With generating and preserving wealth, it is also equally important to de-risk our life from unforeseen uncertainties (to the extent possible). These uncertainties have the potential to derail our financial life, totally or partially depending on the gravity of the event. These risks can be done away with by ensuring our-self.

Insurance is a means of protection against financial loss. It may not be exactly possible to replace the loss of an asset but insurance provides financial support to replace the lost asset. What is Insurance - the company (insurer) provides insurance to the insured (policyholder) to compensate in the event of occurrence of loss, in exchange for payment of a small amount, by insured, called premium. The premium payment is usually annual, however, the frequency may change depending on the terms of the policy.

We have broadly categorized insurance into two Life and General

Let's take Life Insurance first.

In today's world, we have two major risk in our life:

  • Risk of living too short
  • Risk of living too long

The above two risks are very critical in life and needs to be consciously addressed by every individual.

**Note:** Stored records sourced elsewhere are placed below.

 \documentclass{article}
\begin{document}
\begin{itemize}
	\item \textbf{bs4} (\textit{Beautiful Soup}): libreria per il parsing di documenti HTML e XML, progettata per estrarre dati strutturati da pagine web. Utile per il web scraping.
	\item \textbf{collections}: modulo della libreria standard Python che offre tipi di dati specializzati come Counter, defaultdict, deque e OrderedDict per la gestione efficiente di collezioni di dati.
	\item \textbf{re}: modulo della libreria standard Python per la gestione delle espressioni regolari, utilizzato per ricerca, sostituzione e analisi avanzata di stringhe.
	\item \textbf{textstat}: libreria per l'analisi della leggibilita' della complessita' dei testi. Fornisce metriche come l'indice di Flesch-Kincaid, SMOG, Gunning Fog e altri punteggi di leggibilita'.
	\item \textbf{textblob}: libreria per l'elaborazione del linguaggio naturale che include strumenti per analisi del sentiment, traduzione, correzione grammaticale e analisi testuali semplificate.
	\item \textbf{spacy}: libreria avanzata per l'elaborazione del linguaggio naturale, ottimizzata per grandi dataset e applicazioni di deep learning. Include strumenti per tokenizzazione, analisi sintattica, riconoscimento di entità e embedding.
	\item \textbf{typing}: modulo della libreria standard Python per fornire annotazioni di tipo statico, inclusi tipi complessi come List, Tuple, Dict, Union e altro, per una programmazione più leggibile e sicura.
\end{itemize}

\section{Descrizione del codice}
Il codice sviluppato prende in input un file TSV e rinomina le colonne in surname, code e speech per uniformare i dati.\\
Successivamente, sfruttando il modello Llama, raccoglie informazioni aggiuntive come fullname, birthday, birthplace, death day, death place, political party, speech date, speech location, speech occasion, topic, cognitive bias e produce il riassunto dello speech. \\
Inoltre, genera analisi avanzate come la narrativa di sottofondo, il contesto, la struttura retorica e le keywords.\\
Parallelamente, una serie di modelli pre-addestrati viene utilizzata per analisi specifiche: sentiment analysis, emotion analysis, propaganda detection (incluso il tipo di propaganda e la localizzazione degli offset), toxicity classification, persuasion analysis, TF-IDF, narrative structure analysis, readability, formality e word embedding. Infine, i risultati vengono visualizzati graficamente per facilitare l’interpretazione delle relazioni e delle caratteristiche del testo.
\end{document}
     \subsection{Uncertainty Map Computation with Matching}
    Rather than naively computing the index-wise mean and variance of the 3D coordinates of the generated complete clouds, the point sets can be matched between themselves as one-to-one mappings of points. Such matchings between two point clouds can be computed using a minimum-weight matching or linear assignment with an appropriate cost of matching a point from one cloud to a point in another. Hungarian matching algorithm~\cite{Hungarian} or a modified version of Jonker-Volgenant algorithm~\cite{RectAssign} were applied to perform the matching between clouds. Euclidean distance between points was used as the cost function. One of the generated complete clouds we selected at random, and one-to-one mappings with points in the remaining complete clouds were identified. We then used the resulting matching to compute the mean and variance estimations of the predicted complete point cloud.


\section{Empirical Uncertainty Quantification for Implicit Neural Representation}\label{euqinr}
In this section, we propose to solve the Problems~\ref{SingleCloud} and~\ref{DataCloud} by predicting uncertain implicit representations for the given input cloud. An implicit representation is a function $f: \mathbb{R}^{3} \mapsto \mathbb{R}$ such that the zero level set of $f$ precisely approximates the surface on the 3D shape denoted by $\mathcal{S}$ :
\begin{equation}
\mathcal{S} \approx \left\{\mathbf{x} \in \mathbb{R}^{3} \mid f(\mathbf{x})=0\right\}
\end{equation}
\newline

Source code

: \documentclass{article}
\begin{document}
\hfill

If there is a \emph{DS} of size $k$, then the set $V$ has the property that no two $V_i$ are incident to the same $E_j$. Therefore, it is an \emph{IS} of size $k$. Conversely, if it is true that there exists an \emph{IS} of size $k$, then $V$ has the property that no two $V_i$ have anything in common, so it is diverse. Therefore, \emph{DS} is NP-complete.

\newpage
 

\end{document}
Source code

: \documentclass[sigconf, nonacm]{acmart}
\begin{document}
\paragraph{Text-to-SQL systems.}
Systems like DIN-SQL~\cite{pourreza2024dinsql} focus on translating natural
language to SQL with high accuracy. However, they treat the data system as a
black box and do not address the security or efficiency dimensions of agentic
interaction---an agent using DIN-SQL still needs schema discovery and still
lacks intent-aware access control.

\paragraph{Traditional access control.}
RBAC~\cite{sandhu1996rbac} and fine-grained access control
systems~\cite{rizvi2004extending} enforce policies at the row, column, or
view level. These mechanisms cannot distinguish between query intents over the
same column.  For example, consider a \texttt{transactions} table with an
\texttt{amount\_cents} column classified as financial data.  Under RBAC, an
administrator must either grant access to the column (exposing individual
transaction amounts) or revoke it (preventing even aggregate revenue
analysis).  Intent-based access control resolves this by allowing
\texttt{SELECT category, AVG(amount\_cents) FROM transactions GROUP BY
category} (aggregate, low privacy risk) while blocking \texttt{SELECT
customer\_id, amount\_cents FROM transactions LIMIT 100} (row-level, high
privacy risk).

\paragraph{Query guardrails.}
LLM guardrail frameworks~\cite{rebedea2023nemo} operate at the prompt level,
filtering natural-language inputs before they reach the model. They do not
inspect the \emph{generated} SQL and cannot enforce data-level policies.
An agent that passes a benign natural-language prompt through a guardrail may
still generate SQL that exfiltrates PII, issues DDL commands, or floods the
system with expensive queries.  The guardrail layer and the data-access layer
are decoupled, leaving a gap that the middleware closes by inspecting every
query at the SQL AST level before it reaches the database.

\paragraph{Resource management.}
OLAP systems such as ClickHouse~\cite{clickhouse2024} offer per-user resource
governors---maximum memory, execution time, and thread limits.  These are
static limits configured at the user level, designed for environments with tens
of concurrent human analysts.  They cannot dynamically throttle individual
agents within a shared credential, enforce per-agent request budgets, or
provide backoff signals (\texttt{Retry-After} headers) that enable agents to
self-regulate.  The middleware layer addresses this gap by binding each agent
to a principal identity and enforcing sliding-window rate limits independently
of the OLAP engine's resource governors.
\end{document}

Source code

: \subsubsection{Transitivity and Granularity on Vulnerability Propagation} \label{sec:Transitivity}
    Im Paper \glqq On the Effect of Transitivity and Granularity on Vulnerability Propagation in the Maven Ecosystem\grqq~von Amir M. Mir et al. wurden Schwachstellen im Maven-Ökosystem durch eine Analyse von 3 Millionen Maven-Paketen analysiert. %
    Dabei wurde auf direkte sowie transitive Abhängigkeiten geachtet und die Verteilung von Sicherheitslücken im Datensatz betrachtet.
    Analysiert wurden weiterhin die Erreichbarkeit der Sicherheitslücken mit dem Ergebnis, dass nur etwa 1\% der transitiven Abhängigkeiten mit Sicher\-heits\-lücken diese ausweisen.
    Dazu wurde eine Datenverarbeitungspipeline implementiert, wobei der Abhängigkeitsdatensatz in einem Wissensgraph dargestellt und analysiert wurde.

Whilst the first risk can be covered through Insurance contract, the second can be insured through proper investments throughout our life.

If you are a key earning member in the family and the family is solely dependent on you for their livelihood then it becomes all the more important to insure your life. We suggest life insurance cover which is approximately 12-15 times of your annual income. The underlying logic behind this multiple is that in case of loss of life, the amount received by your family from insurance company can be parked in fixed deposits which can fetch interest almost equivalent to your present monthly income. While loss of your life is irreplaceable, but the cover ensures that your family is not financially deprived-of due to your absence.

The insurance cover once taken has to be reviewed periodically. As your income increases, cover also has to increase. We suggest to review this cover every 5 years. Add-on insurance cover can be taken to maintain 12-15 multiple on enhanced income.

The basic version of Insurance is called a Term Plan which only provides death cover with no life benefit. Following are different types of policy:

Health insurance safeguards you and your family against the financial burden of medical emergencies. With rising healthcare costs, having health insurance ensures that unforeseen medical expenses do not derail your financial planning.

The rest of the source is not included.